Both serendipity and careful planning.  Normally I have the concept for what I want to do first and along the way there is a lot of trial and error and a lot of wasted footage. I call the process mise en place—to have all the ingredients in place before beginning to cook. I do not always carry a camera.

Your videos have become a mélange of lush colour, inspiring soundscapes and visual incongruities. They are immersive, sensual experiences for the audience. When did you begin to think that videos are not to be watched in a passive, static way but experienced in an intuitive, almost reverential manner? 

There is a reverential feeling to my work. A painted ceiling says more than that it is a painted ceiling. It refers to the spirit. The immersiveness of the videoscapes is something that unites us in the experience. I remember from an early age I never liked that we looked into a box [TVs and computers]. It seemed to separate us as people. It was in 1994 that I used a projector for the first time to show a pre-version of Sip My Ocean (1996) in the city next to where I grew up, St Gallen. I used two projectors, in fact. From the first moment, it was a complete and total revelation. The image had come out of the box and into the room. 

PIPILOTTI RISTI’m Not The Girl That Misses Much, 1986, still from single-channel video with sound and color: 5 min. Courtesy the artist, Hauser & Wirth, Zürich, and Luhring Augustine, New York.

When did you start to think that having the audience sit or lay on the floor would be an appropriate way to view your work?

It happened gradually. But I always thought it was important that the visitor brings their body to the museum. You must physically go to the museum and share the rooms and the experiences with others.

You said that every living room is like a white cube and that you prefer for a home to look like a filled museum. What about your own place?  

I live in Zurich and the house is made from an unpainted but beautiful pressed wood, which is also used to make transport crates—I do not have a single white wall. It makes no sense to use the walls for a TV, which is switched off most of the time. My television is mounted on the ceiling, so I lay down to watch television.

PIPILOTTI RIST, Sip My Ocean, 1996still from two-channel video and sound installation with carpet: 10 min 22 sec, dimensions variable. Courtesy the artist, Hauser & Wirth, Zürich, and Luhring Augustine, New York.

Installation view of PIPILOTTI RIST’s Sip My Ocean, 1996, two-channel video and sound installation with carpet, dimensions variable, at Arizona State University Art Museum, Phoenix, 2002. Photo by John D. Spiak. Courtesy the artist, Hauser & Wirth, Zürich, and Luhring Augustine, New York.

When you began making videos and films you said you didnt mean to only deal with the female body, but you quickly became identified with feminism. Has this stayed with you?

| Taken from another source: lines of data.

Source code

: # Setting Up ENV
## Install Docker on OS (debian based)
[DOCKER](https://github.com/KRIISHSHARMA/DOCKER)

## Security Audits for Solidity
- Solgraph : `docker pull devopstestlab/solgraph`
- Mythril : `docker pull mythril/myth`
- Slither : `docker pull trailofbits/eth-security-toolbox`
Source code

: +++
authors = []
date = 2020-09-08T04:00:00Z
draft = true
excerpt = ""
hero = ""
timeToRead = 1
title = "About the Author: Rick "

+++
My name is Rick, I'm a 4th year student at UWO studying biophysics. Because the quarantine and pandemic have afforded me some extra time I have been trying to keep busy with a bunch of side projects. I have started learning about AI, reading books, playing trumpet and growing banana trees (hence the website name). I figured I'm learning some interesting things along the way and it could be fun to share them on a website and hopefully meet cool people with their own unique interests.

Of course, I am a feminist in a political sense but in private I don’t have to be a feminist because I am not surrounded by arseholes. I don’t always want to press on the subject because it can become selfish if you talk too much about the rights of your own group.

There is a preoccupation in your films with flesh, grass, water and nature. Are you obsessed with flesh?

Yes, from the inside and the outside. It is the skin that keeps us and contains us as an animal and it is that which we share with everyone. For me, there are constant revelations in nature.

“Pipilotti Rist: Sip My Ocean” is on view at the Museum of Contemporary Art Australia, Sydney, from November 1, 2017 to February 18, 2018.